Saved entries

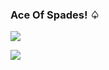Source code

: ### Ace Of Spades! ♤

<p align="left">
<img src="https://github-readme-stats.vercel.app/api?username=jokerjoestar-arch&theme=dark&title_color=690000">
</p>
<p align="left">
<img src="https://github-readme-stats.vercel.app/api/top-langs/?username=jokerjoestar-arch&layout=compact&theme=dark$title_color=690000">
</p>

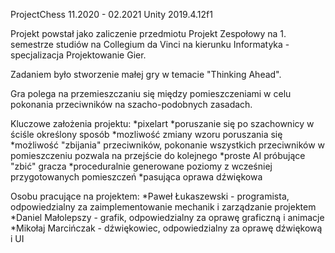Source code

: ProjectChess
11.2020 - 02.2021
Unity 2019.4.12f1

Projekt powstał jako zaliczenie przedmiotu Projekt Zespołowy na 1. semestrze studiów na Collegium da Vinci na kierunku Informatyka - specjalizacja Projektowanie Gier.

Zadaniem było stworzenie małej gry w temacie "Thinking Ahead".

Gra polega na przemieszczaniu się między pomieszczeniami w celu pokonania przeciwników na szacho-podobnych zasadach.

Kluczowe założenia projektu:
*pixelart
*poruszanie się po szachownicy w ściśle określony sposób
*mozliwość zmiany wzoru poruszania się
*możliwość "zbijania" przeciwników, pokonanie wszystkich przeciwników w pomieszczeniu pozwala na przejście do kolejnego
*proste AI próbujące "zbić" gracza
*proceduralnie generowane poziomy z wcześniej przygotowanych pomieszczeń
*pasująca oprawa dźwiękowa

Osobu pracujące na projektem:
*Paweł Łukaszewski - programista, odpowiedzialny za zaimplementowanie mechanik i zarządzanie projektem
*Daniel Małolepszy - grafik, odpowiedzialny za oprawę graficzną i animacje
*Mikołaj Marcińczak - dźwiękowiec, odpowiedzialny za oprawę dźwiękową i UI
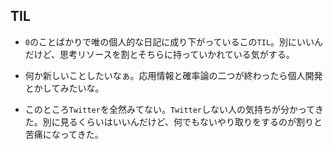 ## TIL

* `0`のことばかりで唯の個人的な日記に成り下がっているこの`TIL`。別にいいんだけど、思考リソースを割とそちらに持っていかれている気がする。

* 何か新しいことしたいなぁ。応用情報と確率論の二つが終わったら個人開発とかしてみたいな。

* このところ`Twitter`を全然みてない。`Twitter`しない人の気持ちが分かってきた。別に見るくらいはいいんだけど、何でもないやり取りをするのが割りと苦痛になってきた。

...

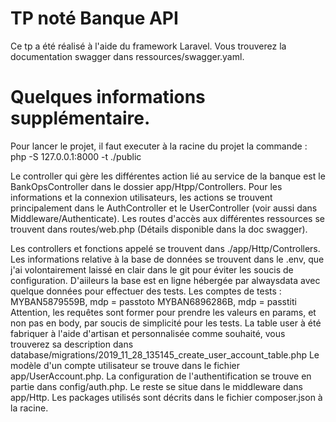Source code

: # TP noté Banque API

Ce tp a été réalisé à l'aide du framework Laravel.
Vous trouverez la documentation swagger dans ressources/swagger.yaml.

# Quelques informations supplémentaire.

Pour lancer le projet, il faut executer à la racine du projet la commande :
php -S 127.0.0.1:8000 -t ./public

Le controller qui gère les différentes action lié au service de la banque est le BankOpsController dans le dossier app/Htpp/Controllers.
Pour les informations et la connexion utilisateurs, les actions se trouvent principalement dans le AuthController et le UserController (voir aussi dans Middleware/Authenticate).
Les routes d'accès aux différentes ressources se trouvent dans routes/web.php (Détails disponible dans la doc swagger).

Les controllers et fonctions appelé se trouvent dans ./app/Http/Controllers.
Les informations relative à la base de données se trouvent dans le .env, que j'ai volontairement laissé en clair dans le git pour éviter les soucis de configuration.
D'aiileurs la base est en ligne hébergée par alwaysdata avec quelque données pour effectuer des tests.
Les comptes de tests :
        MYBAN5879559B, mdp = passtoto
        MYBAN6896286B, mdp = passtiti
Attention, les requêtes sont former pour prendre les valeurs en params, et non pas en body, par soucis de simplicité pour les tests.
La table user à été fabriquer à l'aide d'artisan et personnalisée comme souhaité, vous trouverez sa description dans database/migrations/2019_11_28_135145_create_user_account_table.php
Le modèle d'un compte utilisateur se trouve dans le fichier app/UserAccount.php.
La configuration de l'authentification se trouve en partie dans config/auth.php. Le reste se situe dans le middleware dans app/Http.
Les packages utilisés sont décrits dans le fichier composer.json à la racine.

Directions for this task
Look at the records above. Copy every line where the string "tests" occurs.

Response to the task
D'aiileurs la base est en ligne hébergée par alwaysdata avec quelque données pour effectuer des tests.
Les comptes de tests :
Attention, les requêtes sont former pour prendre les valeurs en params, et non pas en body, par soucis de simplicité pour les tests.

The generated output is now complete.